The New Hampshire Department of Revenue Administration is rolling out an online user portal and revenue management system that replaces a mix of systems, some of which date back 30 years and still used COBOL, a computer language created when Dwight Eisenhower was president.
As of Oct 5, approximately 139,000 New Hampshire taxpayers can now use a new system, which includes an updated online portal. They are people who pay the state Business Profits Tax, Business Enterprise Tax, Interest & Dividends Tax, and Communication Services Tax.

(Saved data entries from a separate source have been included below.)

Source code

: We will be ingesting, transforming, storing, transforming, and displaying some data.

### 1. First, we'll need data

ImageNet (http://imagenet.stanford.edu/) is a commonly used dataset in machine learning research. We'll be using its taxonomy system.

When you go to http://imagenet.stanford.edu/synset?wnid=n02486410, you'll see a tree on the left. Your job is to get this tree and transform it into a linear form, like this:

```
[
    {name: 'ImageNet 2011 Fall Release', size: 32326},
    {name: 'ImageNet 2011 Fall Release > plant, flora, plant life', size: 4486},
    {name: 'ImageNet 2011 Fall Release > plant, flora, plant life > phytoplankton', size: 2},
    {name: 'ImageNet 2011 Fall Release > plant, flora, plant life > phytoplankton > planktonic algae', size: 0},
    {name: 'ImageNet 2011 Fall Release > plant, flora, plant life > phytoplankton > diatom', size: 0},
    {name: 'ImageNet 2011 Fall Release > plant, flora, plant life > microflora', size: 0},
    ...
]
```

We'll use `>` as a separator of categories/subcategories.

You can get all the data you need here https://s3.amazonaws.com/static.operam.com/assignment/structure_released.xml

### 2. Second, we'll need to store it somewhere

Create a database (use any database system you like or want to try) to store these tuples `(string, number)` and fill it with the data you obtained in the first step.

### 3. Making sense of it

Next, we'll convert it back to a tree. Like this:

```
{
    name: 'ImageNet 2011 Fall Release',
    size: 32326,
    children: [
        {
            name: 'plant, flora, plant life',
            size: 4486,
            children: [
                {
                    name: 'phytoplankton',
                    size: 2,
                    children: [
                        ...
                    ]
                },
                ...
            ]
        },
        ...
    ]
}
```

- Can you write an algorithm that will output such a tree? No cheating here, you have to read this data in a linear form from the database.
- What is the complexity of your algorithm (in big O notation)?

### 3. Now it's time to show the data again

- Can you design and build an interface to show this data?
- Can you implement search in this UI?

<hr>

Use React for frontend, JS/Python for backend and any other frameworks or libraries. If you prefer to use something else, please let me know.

Last year the state made the change for businesses that pay the Meals and Rooms tax as well as two small groups of taxpayers – those who pay Nursing Facility Quality Assessment and Medicaid Enhancement taxes. That involved only about 9,000 accounts; the state said about three-quarters of those have enrolled in the new system.

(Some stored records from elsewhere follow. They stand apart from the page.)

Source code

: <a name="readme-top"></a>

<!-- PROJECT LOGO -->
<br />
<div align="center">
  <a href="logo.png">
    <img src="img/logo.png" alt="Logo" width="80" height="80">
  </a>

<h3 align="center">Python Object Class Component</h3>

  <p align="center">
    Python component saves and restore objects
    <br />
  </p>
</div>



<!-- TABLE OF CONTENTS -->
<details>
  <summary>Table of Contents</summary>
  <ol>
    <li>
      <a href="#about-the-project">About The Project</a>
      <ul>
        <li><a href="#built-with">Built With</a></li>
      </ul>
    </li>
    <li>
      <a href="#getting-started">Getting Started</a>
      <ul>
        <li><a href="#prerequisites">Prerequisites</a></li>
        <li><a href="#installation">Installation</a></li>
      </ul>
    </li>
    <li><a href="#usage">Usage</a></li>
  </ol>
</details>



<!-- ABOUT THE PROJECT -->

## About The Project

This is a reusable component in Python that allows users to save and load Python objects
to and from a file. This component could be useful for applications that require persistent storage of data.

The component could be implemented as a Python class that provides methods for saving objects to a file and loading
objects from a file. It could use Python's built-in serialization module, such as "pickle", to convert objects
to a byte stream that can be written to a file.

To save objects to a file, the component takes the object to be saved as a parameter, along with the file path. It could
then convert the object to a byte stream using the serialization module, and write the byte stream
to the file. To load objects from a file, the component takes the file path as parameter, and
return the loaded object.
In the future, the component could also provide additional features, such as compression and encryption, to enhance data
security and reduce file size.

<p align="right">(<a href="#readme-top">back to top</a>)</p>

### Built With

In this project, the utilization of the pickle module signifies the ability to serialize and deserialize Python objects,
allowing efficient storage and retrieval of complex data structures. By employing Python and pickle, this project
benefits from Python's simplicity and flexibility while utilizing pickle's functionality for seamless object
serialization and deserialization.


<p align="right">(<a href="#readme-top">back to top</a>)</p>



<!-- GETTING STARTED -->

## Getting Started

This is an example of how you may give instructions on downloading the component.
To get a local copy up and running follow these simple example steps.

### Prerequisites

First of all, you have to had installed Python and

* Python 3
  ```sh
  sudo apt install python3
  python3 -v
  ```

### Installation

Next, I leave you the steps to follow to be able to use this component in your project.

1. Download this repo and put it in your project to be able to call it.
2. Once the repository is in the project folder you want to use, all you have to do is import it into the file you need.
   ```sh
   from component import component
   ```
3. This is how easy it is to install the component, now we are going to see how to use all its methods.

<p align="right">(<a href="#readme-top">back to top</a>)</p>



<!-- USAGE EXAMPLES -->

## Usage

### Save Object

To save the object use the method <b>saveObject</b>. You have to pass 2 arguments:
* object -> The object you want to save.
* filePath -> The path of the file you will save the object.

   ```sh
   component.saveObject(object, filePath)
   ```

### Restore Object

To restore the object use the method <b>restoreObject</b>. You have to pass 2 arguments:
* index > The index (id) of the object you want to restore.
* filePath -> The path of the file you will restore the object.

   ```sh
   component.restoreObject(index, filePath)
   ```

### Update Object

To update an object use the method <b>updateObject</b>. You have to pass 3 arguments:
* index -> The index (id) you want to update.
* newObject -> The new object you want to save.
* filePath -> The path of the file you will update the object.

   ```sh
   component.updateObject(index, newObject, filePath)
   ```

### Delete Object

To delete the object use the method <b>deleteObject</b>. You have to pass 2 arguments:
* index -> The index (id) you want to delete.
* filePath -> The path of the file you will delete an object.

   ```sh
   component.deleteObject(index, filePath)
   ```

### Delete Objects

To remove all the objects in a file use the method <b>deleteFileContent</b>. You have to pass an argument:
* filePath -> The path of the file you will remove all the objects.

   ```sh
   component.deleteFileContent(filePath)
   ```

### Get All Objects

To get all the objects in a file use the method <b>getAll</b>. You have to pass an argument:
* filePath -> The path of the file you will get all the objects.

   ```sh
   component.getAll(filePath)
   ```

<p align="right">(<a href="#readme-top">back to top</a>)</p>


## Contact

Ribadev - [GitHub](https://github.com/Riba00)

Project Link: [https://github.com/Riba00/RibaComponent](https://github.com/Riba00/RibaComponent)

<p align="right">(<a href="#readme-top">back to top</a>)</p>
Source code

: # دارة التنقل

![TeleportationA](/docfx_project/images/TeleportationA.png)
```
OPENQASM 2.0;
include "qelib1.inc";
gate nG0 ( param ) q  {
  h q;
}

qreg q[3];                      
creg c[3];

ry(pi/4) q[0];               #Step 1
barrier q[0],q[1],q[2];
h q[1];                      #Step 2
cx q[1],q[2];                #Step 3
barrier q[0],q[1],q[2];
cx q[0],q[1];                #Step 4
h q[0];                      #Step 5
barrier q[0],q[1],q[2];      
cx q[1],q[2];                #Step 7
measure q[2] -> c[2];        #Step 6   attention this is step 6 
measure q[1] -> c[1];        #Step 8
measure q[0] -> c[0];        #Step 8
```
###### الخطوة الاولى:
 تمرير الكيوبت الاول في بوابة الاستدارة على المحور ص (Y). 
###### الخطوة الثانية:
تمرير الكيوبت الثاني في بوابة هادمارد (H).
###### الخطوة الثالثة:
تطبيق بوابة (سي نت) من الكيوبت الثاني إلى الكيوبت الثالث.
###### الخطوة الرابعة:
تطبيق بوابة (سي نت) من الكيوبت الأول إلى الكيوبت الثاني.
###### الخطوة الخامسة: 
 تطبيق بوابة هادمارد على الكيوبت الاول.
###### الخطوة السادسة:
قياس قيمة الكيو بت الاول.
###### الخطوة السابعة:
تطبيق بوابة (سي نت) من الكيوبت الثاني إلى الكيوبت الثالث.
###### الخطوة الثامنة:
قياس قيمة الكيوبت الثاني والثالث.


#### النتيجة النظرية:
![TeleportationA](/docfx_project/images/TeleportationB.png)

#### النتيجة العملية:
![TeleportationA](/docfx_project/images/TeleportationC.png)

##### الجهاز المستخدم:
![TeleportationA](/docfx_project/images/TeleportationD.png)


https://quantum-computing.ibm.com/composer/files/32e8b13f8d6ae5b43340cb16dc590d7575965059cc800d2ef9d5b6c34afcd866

NHDRA, which collects more than $2 billion in taxes each year, expects the full implementation for all tax types to be complete by the end of 2021.
The change involves what is called the Revenue Information Management System (RIMS), which handles the collection and accounting of collections, and Granite Tax Connect, the online user portal.
Granite Tax Connect allows people to file state taxes electronically or perform many functions familiar from financial online systems, such as scheduling automated payments, checking on the status of payments or refunds or viewing balances. It also allows for functions such as applying for a Meals & Rentals license or even anonymously reporting suspected tax fraud and adding or modifying a Power of Attorney.
Another advantage to the state is that they say the new system requires fewer employees to operate.
“Beyond ease of use for taxpayers, GTC and RIMS has streamlined our processes internally, enabling us to more effectively support our taxpayers and carry out our mission of fairly and efficiently administering the tax laws of the state of New Hampshire,” NHDRA Commissioner Lindsey Stepp said in a prepared statement.
The DRA has been looking to update its revenue-collection system for at least half a decade. It updated the system that calculates and handles property tax payments, which are under the purview of towns and cities rather than the state, several years ago.
In 2017, the state approved a $30 million appropriation for the switchover, and in 2018 the state signed a contract with Fast Enterprises, a Colorado IT firm that has installed similar systems in more than two dozen states, including Massachusetts.
The DRA says 20 FAST Enterprises employees moved to New Hampshire during implementation, and six NHDRA staff members are dedicated to the project full-time.